There’s something missing in this AP story about the King Kong shortfall. It says that Peter Jackson’s film “eked out” a box-office win last weekend but “has little so far to be thumping its chest about” because it’s “falling well short of blowout blockbuster status like that earned by such box-office gorillas as the Star Wars, Harry Potter and Lord of the Rings franchises.” And it has the relentlessly bland Paul Dergarabedian saying one reason is the 187-minute length: “They can’t show it as many times during the day, so that may have lessened its box office strength,” blah, blah. But the story seems averse to considering the basic fact that few if any moviegoers out there in Ticket-Buying Land are over-the-moon about Kong. My reading (based on the e-mails I’ve received) is that they’re a good deal more negative than the critics, and even the ones who like it are feeling a bit underwhelmed. This is the deal: 2/3 of Kong is a rousing ride but the movie as a whole isn’t good enough to blow anyone away or set new box-office records…and that’s that. It’ll make $250 million domestically and be an overall hit, but it’s still The Gorilla That Never Quite Roared. If anyone had predicted this outcome in late November when the Kong buzz was bubbling and spilling over the rim, that person would have been dismissed as a blabbering, saliva-dribbling fool.
I’m just doodling here and the man on the street will shed no tears, but could the situation at Paramount right now be analogous to the reign of terror in France (1793 to ’94) that led to many impassioned people feeling the kiss of steel? Distribution chief Wayne Lewellen…whacked. DreamWorks’ TV distribution honcho Hal Richardson moving in and the Paramount exec now handing this…soon to be whacked. As Slate‘s Edward Jay Epstein wrote a little more than a week ago, Paramount Pictures chief Brad Grey bought DreamWorks in large part in order to make up for a lack of Paramount-generated films, since DreamWorks has a good number of projects in various stages of development. Point #1: “The true brilliance of Paramount’s high-profile acquisition of DreamWorks is that it will serve to divert from, if not totally hide, Paramount’s own failure to assemble a full slate of films for 2006-2007. And point #2: “When [the acquisition] deal closes, Paramount will essentially become, at least for the next two years, DreamWorks. Of course, many, if not all, of the people who work at DreamWorks will lose their jobs, and the people at Paramount who created the near-meltdown will take credit for the films they’ve acquired. But, as they say, that’s show business.”

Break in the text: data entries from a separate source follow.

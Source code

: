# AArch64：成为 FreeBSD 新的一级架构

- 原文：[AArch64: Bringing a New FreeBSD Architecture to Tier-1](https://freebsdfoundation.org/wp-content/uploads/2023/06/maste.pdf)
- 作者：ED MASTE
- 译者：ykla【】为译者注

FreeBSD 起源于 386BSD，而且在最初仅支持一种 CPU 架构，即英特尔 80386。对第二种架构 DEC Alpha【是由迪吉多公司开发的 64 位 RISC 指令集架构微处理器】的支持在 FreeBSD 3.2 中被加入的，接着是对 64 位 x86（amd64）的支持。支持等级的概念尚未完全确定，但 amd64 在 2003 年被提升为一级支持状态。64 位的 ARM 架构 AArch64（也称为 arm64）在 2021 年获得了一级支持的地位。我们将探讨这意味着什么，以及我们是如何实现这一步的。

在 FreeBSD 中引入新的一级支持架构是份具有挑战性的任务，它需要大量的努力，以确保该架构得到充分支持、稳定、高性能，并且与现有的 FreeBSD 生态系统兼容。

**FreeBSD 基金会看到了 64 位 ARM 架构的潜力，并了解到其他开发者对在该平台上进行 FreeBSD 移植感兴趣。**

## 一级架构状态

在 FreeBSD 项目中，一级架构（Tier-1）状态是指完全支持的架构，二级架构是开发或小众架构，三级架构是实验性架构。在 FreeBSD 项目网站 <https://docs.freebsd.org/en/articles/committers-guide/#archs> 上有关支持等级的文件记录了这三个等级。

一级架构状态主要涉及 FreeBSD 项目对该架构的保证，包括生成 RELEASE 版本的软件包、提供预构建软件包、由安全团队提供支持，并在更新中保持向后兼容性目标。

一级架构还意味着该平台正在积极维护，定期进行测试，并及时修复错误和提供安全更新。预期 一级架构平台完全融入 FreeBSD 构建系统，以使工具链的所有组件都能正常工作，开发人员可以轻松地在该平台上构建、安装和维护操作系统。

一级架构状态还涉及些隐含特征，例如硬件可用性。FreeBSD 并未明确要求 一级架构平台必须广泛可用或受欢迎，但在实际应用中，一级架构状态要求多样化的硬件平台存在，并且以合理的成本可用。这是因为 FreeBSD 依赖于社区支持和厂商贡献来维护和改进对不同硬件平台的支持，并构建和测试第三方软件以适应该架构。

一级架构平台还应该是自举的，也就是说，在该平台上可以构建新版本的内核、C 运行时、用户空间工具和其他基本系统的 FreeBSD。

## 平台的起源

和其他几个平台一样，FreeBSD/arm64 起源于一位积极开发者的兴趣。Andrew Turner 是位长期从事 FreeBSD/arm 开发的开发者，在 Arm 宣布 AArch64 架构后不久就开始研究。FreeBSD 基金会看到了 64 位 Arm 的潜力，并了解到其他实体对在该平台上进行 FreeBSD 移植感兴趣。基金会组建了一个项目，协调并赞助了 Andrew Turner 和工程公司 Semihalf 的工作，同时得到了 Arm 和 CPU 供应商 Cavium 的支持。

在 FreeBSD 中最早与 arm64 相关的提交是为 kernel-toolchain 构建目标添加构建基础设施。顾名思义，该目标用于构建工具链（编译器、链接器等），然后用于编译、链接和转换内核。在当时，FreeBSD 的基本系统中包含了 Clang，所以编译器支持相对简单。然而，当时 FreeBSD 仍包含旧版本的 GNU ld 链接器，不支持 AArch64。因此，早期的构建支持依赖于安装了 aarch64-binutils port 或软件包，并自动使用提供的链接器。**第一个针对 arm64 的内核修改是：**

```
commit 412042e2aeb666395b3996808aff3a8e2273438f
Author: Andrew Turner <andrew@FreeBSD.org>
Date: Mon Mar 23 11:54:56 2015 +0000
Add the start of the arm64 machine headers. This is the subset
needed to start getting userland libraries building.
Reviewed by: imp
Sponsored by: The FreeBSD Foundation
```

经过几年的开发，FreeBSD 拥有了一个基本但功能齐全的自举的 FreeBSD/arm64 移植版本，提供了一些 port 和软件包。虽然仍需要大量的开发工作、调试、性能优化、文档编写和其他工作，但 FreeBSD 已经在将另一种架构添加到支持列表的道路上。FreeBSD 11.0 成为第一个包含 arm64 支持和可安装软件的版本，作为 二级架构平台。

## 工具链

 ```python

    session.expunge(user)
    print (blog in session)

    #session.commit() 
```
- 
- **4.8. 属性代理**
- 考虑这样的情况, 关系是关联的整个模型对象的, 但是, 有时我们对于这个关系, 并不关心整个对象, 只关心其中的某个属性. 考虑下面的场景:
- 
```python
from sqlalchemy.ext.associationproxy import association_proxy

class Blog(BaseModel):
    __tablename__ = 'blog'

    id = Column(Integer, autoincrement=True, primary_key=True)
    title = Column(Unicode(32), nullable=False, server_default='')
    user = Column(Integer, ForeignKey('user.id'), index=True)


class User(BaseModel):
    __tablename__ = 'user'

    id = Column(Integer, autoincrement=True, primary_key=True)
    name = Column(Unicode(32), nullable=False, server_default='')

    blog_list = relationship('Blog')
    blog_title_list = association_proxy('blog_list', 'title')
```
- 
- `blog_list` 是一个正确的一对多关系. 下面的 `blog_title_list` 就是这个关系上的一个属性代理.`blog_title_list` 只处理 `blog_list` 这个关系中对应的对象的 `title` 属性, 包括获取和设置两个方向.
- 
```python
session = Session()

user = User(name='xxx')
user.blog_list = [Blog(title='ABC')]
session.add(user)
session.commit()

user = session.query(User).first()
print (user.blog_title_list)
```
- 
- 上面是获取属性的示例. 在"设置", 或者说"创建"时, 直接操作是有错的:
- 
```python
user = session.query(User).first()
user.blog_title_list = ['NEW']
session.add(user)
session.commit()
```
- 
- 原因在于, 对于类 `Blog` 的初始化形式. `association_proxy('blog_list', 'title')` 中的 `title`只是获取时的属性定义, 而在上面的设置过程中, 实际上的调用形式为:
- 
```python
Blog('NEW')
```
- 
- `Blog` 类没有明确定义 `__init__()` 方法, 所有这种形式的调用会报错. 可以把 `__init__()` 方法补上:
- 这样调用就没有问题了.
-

Reader Sean McDonald feels there’s a valid analogy between sex scenes directed by Steven Spielberg and Paul Herhoeven. Spielberg “has no idea how to end this mess” — i.e., Munich — “so he chooses to do it half a dozen times, each time less engaging than the last, only to push me over the edge with the most ridiculous sex scene ever put on film. My friends and I could only come up with the flopping-goldfish pool scene in Showgirls as more ridiculous.” This warrants a list…the dopiest (i.e., most excessive) boot-knocking scenes of all time. Suggestions?